The Chelsea Market, located in a restored historic Nabisco factory and headquarters, is a festival marketplace that hosts a variety of shopping and dining options, including bakeries, restaurants, a fish market, wine store, and many others.

Peter McManus Cafe, a bar and restaurant on Seventh Avenue at 19th Street, is among the oldest family-owned and -operated bars in the city.

The Empire Diner was an art moderne diner at 210 Tenth Avenue at 22nd Street that appeared in several movies and was mentioned in Billy Joel's song "Great Wall of China". Designed by Fodero Dining Car Company, it was built in 1946 and was altered in 1979 by Carl Laanes. The diner closed on May 15, 2010; reopened briefly as "The Highliner", and again re-opened under its original name in January 2014 before closing permanently in December 2015 due to failure to pay rent.

===Cultural===
Pike's Opera House was built in 1868, and bought the next year by James Fisk and Jay Gould, who renamed it the Grand Opera House. Located on the corner of Eighth Avenue and 23rd Street, it survived until 1960 as an RKO movie theater.
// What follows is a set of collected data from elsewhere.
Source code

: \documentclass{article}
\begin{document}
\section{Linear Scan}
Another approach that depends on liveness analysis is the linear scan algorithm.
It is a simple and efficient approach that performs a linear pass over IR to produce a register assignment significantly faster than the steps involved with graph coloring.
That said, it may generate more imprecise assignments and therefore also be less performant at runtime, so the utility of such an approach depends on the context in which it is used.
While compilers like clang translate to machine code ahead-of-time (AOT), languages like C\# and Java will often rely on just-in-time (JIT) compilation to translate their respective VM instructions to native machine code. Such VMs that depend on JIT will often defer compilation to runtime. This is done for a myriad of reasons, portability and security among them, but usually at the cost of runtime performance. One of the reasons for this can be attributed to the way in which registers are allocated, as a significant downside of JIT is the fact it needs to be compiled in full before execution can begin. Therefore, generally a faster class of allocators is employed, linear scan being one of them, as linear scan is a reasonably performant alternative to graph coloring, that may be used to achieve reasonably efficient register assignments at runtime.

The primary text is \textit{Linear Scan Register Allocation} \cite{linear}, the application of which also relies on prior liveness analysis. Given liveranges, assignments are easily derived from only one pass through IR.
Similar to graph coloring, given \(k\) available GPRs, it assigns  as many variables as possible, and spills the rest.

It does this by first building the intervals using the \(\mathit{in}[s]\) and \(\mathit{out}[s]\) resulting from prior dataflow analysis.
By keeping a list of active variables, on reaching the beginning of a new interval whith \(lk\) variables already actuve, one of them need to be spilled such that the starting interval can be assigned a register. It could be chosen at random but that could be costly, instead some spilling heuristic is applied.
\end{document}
The Irish Repertory Theatre is an Off-Broadway theatrical company on West 22nd Street producing plays by Irish and Irish-American writers.

The Joyce Theater, located in the former Elgin Theater at 175 Eighth Avenue, near 19th Street, is in a 1941 movie house that closed in 1978. The Elgin was completely renovated to create in the Joyce a venue suitable for dance, and was reopened in 1982.
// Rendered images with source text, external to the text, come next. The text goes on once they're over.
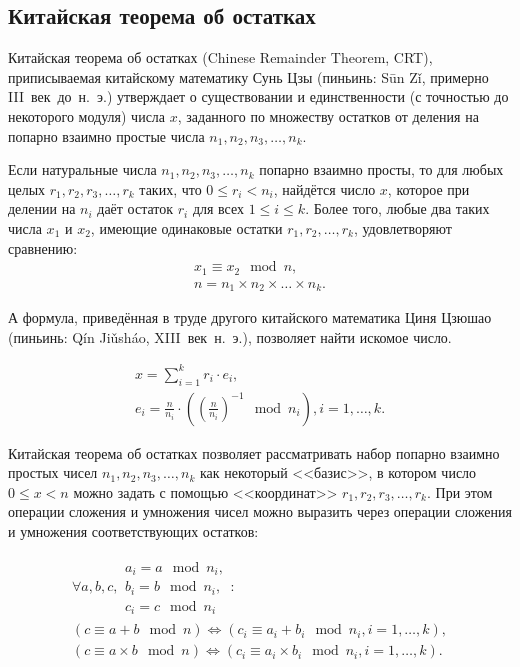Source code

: \subsection{Китайская теорема об остатках}\label{section-chinese-remainder-theorem}

Китайская теорема об остатках (Chinese Remainder Theorem, CRT), приписываемая китайскому математику Сунь Цзы (пиньинь: S\={u}n Z\v{i}, примерно III~век~до~н.~э.) утверждает о существовании и единственности (с точностью до некоторого модуля) числа $x$, заданного по множеству остатков от деления на попарно взаимно простые числа $n_1, n_2, n_3, \dots, n_k$.

\begin{theorem} Если натуральные числа $n_1, n_2, n_3, \dots, n_k$ попарно взаимно просты, то для любых целых $r_1, r_2, r_3, \dots, r_k$ таких, что $0 \leq r_i < n_i$, найдётся число $x$, которое при делении на $n_i$ даёт остаток $r_i$ для всех $1 \leq i \leq k$. Более того, любые два таких числа $x_1$ и $x_2$, имеющие одинаковые остатки $r_1, r_2, \dots, r_k$, удовлетворяют сравнению:
\[ \begin{array}{l}
	x_1 \equiv x_2 \mod n, \\
	n = n_1 \times n_2 \times \dots \times n_k.
\end{array} \]
\end{theorem}

А формула, приведённая в труде другого китайского математика Циня Цзюшао (пиньинь: Q\'{i}n Ji\v{u}sh\'{a}o, XIII~век~н.~э.), позволяет найти искомое число.

\[ \begin{array}{l}
	x = \sum\limits_{i=1}^k r_i \cdot e_i, \\
	e_i = \frac{n}{n_i} \cdot \left( \left(\frac{n}{n_i}\right)^{-1} \mod n_i \right), i = 1, \dots, k.
\end{array} \]

Китайская теорема об остатках позволяет рассматривать набор попарно взаимно простых чисел $n_1, n_2, n_3, \dots, n_k$ как некоторый <<базис>>, в котором число $0 \leq x < n$ можно задать с помощью <<координат>> $r_1, r_2, r_3, \dots, r_k$. При этом операции сложения и умножения чисел можно выразить через операции сложения и умножения соответствующих остатков:

\[ \begin{array}{l}
	\forall a, b, c, \begin{array}{l}
		a_i = a \mod n_i, \\
		b_i = b \mod n_i, \\
		c_i = c \mod n_i
	\end{array}: \\
	\left( c \equiv a + b \mod n \right) \Leftrightarrow \left( c_i \equiv a_i + b_i \mod n_i, i = 1, \dots, k \right), \\
	\left( c \equiv a \times b \mod n \right) \Leftrightarrow \left( c_i \equiv a_i \times b_i \mod n_i, i = 1, \dots, k \right).
\end{array} \]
The Kitchen is a performance space at 512 West 19th Street. It was founded in Greenwich Village in 1971 by Steina and Woody Vasulka, taking its name from the original location, the kitchen of the Mercer Arts Center.

The warehouse building at 530 West 27th Street, which was the site of The Sound Factory & Twilo, as well as several other megaclubs in the 1980s and 1990s, was acquired in 2011 by the British theater company Punchdrunk, who converted it into "The McKittrick Hotel", a five-story, 100000 sqft performance space housing their immersive site-specific theatrical production, Sleep No More. The building, along with those at 532 and 542 West 27th Street, was also the location of several restaurants and event venues, and featured other shows such as 'Speakeasy Magick', featuring Todd Robbins, Jason Suran, and Matthew Holtzclaw. The McKittrick and associated spaces closed in 2025 following the end of Sleep No Mores theatrical run.

New York Live Arts is a dance organization located at 219 West 19th Street between 7th and 8th Avenues.

The Rubin Museum of Art is a museum dedicated to the collection, display, and preservation of the art of the Himalayas and surrounding regions, especially that of Tibet. It was located at 150 West 17th Street between Avenue of the Americas (Sixth Avenue) and Seventh Avenue. While the museum still exists as an institution, its Chelsea building closed on October 6, 2024.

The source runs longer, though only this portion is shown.